What is being asked —
What lines in the records include the string "Carolina"? Return each one.

[Data entries]
===============
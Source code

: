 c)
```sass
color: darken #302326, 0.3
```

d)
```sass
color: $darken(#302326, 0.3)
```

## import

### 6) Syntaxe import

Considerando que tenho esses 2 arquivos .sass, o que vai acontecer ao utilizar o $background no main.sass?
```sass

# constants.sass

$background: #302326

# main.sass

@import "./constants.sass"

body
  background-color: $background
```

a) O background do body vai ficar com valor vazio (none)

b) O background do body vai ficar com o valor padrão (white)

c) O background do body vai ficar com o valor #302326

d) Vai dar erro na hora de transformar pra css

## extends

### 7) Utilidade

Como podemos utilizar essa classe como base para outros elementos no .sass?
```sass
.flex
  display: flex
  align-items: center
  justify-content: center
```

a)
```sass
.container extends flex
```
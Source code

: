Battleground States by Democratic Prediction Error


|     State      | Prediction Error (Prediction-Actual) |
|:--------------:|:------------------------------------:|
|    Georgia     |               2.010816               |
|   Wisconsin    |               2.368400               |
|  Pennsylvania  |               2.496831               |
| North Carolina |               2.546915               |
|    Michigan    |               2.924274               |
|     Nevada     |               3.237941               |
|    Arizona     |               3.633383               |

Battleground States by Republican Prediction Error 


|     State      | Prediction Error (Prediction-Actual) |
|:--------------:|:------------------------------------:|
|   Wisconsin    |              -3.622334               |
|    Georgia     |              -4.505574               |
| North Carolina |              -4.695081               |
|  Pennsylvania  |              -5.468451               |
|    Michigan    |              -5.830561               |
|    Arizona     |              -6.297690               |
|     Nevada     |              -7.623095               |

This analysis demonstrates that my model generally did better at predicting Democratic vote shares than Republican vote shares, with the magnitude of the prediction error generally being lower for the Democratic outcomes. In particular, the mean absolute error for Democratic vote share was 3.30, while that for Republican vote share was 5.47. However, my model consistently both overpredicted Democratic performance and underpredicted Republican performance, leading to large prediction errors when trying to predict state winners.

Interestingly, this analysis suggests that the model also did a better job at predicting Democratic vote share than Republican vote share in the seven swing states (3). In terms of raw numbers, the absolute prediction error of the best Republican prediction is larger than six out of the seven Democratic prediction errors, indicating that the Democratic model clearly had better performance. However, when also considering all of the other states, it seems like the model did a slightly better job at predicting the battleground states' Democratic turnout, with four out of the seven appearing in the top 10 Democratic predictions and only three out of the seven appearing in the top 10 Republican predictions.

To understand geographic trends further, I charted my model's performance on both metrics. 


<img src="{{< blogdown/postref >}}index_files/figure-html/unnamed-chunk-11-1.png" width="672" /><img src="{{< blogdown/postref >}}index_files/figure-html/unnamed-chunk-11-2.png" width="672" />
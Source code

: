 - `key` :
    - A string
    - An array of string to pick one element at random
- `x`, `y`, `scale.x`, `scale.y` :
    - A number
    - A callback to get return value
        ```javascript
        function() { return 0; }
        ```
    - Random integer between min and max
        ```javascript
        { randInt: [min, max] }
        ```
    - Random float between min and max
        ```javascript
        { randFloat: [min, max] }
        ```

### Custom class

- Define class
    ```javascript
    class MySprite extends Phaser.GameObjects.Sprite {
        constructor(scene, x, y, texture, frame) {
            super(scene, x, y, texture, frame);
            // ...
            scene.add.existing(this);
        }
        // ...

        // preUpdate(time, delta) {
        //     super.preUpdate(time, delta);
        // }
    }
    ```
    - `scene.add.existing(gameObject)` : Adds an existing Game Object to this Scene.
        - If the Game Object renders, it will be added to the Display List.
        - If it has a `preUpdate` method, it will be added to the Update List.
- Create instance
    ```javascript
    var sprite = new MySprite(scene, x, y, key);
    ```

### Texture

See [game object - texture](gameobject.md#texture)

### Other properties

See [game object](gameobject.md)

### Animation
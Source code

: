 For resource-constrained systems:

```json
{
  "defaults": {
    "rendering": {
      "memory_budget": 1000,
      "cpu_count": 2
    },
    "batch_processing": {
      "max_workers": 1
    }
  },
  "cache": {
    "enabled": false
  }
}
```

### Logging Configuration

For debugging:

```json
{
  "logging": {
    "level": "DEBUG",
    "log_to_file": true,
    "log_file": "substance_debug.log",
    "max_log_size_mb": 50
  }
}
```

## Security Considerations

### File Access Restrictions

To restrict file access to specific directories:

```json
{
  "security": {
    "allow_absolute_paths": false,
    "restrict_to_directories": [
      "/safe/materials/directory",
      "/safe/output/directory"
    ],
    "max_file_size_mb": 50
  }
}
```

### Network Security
===============
Output of the exercise —
| North Carolina |               2.546915               |
| North Carolina |              -4.695081               |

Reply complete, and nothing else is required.